We found that febrile seizures led to increased expression of the Rpl13a gene in the medial prefrontal cortex of rats on postnatal day 14 (Figure 6) and in the ventral hippocampus on postnatal day 21 (Figure 4). This gene encodes the ribosomal protein L13a [23], and the increase in its expression may be an indication of an intensification of protein synthesis. This alteration is also characteristic of the latent phase of the lithium–pilocarpine model of epilepsy [17] and, according to proteomic data, is observed in human epileptic brain tissue [30]. However, in the pentylenetetrazole single seizure model, the Rpl13a gene is highly stable in different brain regions [21]. This may suggest that increased Rpl13a mRNA expression may be a characteristic feature of chronic epileptic processes in the brain. Probably the medial prefrontal cortex and the ventral hippocampus are more vulnerable in febrile seizures, whereas in the dorsal hippocampus Rpl13a is one of the most stably expressed genes. The mRNA expression of the other housekeeping genes examined did not change in the brain of rats exposed to febrile seizures.
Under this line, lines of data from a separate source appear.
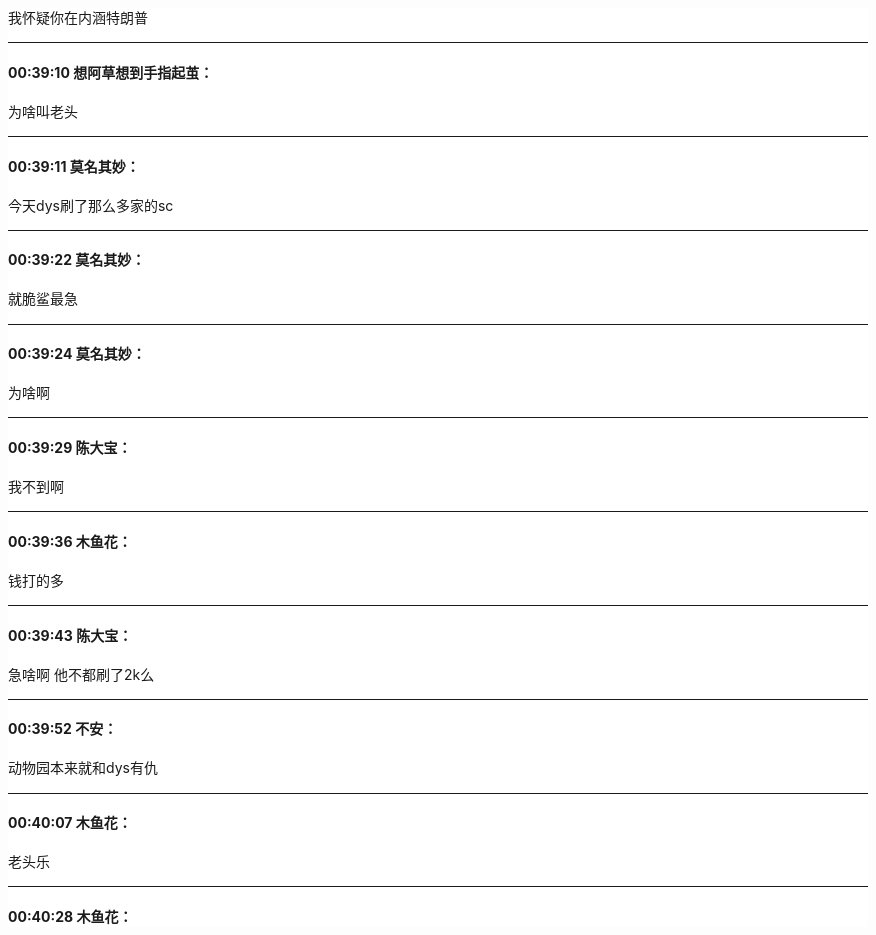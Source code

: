 我怀疑你在内涵特朗普

*****

#### 00:39:10  想阿草想到手指起茧：

为啥叫老头

*****

#### 00:39:11  莫名其妙：

今天dys刷了那么多家的sc

*****

#### 00:39:22  莫名其妙：

就脆鲨最急

*****

#### 00:39:24  莫名其妙：

为啥啊

*****

#### 00:39:29  陈大宝：

我不到啊

*****

#### 00:39:36  木鱼花：

钱打的多

*****

#### 00:39:43  陈大宝：

急啥啊 他不都刷了2k么

*****

#### 00:39:52  不安：

动物园本来就和dys有仇

*****

#### 00:40:07  木鱼花：

老头乐

*****

#### 00:40:28  木鱼花：
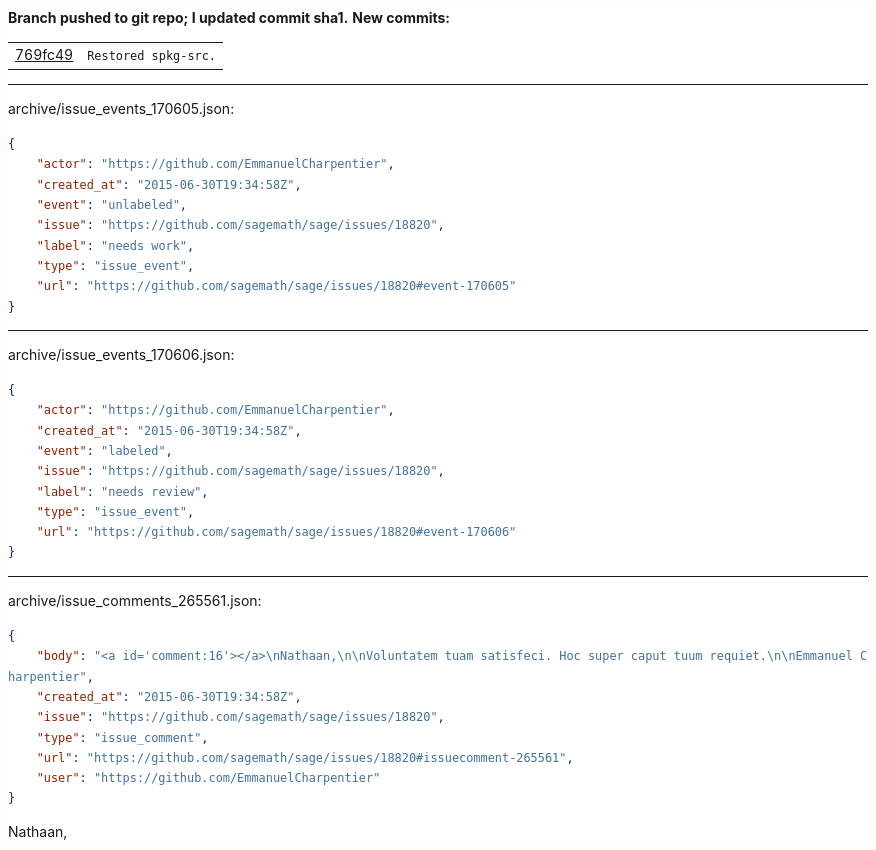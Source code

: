 <a id='comment:15'></a>
**Branch pushed to git repo; I updated commit sha1.** **New commits:**
<table><tr><td><a href="https://github.com/sagemath/sagetrac-mirror/commit/769fc49bba2c1508cc61df75d91f4ea9c7214965">769fc49</a></td><td><code>Restored spkg-src.</code></td></tr></table>




---

archive/issue_events_170605.json:
```json
{
    "actor": "https://github.com/EmmanuelCharpentier",
    "created_at": "2015-06-30T19:34:58Z",
    "event": "unlabeled",
    "issue": "https://github.com/sagemath/sage/issues/18820",
    "label": "needs work",
    "type": "issue_event",
    "url": "https://github.com/sagemath/sage/issues/18820#event-170605"
}
```



---

archive/issue_events_170606.json:
```json
{
    "actor": "https://github.com/EmmanuelCharpentier",
    "created_at": "2015-06-30T19:34:58Z",
    "event": "labeled",
    "issue": "https://github.com/sagemath/sage/issues/18820",
    "label": "needs review",
    "type": "issue_event",
    "url": "https://github.com/sagemath/sage/issues/18820#event-170606"
}
```



---

archive/issue_comments_265561.json:
```json
{
    "body": "<a id='comment:16'></a>\nNathaan,\n\nVoluntatem tuam satisfeci. Hoc super caput tuum requiet.\n\nEmmanuel Charpentier",
    "created_at": "2015-06-30T19:34:58Z",
    "issue": "https://github.com/sagemath/sage/issues/18820",
    "type": "issue_comment",
    "url": "https://github.com/sagemath/sage/issues/18820#issuecomment-265561",
    "user": "https://github.com/EmmanuelCharpentier"
}
```

<a id='comment:16'></a>
Nathaan,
When working with RT-qPCR data, it is important to consider that normalization for unstable genes may lead to erroneous results. We demonstrated this with the example of the expression of the astrocyte marker gene S100b (Figure 7). It is known that in rats, mRNA expression of this gene increases by the third week of life and is maintained at this level throughout adult life [31]. In our work, this was confirmed; when normalized to the most stably expressed genes for the dorsal and ventral hippocampus, there was an increase in S100b expression at P21, which was maintained at P50. However, when normalized to Gapdh in the dorsal hippocampus and Hprt1 in the ventral hippocampus, which are the most unstable for these regions, no clear age-related changes were observed.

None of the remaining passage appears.